LokasiJenis laporanPihak yang melaporkan
Pulau QeshmDisebut terkena serangan rudal atau proyektilFars dan Tasnim
Bandar AbbasDisebut menjadi sasaran pada Kamis malamTelevisi pemerintah Iran
YordaniaGarda Revolusi mengklaim serangan rudal balistik ke pangkalan udara ASGarda Revolusi Iran

Qeshm dan Bandar Abbas menjadi titik sensitif karena keduanya berada di kawasan yang berhadapan langsung dengan Selat Hormuz. Setiap peningkatan ketegangan di sekitar perairan itu berpotensi memperbesar perhatian internasional terhadap keamanan jalur pelayaran.

Balasan yang Diklaim Garda Revolusi

Sebelum munculnya laporan dari Qeshm, pemerintah Iran telah memperingatkan akan menyerang berbagai infrastruktur di kawasan. Peringatan itu dikaitkan dengan ancaman Presiden Amerika Serikat Donald Trump untuk menyerang pembangkit listrik dan jembatan di Iran.

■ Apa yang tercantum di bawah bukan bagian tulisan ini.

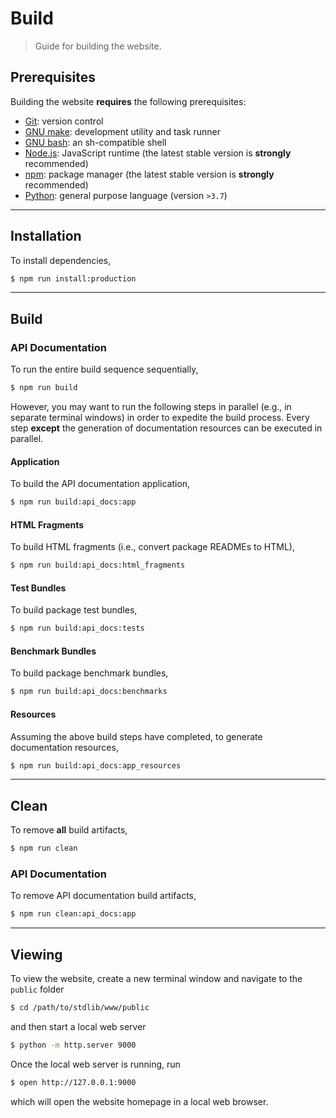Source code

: <!--

@license Apache-2.0

Copyright (c) 2019 The Stdlib Authors.

Licensed under the Apache License, Version 2.0 (the "License");
you may not use this file except in compliance with the License.
You may obtain a copy of the License at

   http://www.apache.org/licenses/LICENSE-2.0

Unless required by applicable law or agreed to in writing, software
distributed under the License is distributed on an "AS IS" BASIS,
WITHOUT WARRANTIES OR CONDITIONS OF ANY KIND, either express or implied.
See the License for the specific language governing permissions and
limitations under the License.

-->

# Build

> Guide for building the website.

## Prerequisites

Building the website **requires** the following prerequisites:

-   [Git][git]: version control
-   [GNU make][make]: development utility and task runner
-   [GNU bash][bash]: an sh-compatible shell
-   [Node.js][node-js]: JavaScript runtime (the latest stable version is **strongly** recommended)
-   [npm][npm]: package manager (the latest stable version is **strongly** recommended)
-   [Python][python]: general purpose language (version `>3.7`)

* * *

## Installation

To install dependencies,

```bash
$ npm run install:production
```

* * *

## Build

### API Documentation

To run the entire build sequence sequentially,

```bash
$ npm run build
```

However, you may want to run the following steps in parallel (e.g., in separate terminal windows) in order to expedite the build process. Every step **except** the generation of documentation resources can be executed in parallel.

#### Application

To build the API documentation application,

```bash
$ npm run build:api_docs:app
```

#### HTML Fragments

To build HTML fragments (i.e., convert package READMEs to HTML),

```bash
$ npm run build:api_docs:html_fragments
```

#### Test Bundles

To build package test bundles,

```bash
$ npm run build:api_docs:tests
```

#### Benchmark Bundles

To build package benchmark bundles,

```bash
$ npm run build:api_docs:benchmarks
```

#### Resources

Assuming the above build steps have completed, to generate documentation resources,

```bash
$ npm run build:api_docs:app_resources
```

* * *

## Clean

To remove **all** build artifacts,

```bash
$ npm run clean
```

### API Documentation

To remove API documentation build artifacts,

```bash
$ npm run clean:api_docs:app
```

* * *

## Viewing

To view the website, create a new terminal window and navigate to the `public` folder

```bash
$ cd /path/to/stdlib/www/public
```

and then start a local web server

```bash
$ python -m http.server 9000
```

Once the local web server is running, run

```bash
$ open http://127.0.0.1:9000
```

which will open the website homepage in a local web browser.

<!-- Section for all links. Make sure to keep an empty line after the `section` element and another before the `/section` close. -->

<section class="links">

[git]: http://git-scm.com/

[make]: https://www.gnu.org/software/make

[bash]: https://www.gnu.org/software/bash/

[node-js]: https://nodejs.org/en/

[npm]: https://www.npmjs.com/

[python]: https://www.python.org/

</section>

<!-- /.links -->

Garda Revolusi Iran kemudian menyatakan telah meluncurkan rudal balistik ke pangkalan udara Amerika Serikat di Yordania. Serangan itu disebut sebagai balasan atas dugaan serangan Amerika Serikat di dekat sebuah rumah sakit kanker anak di Iran.

Kuwait dan Bahrain juga melaporkan adanya serangan udara di wilayah masing-masing. Rangkaian kabar tersebut memperlihatkan bahwa eskalasi tidak hanya menjadi perhatian di wilayah Iran, tetapi juga di sejumlah negara kawasan.

Kesepakatan Awal Belum Meredakan Situasi

Ketegangan terbaru terjadi sekitar satu bulan setelah Iran dan Amerika Serikat menandatangani kesepakatan awal untuk meredakan konflik. Konflik sebelumnya pecah pada akhir Februari 2026 setelah serangan besar-besaran Amerika Serikat bersama Israel terhadap Iran.

Upaya penurunan ketegangan belum menghasilkan situasi yang stabil karena kedua pihak kembali saling melancarkan serangan. Perkembangan di sekitar Selat Hormuz kini tetap menunggu penjelasan resmi dari pihak-pihak yang terlibat.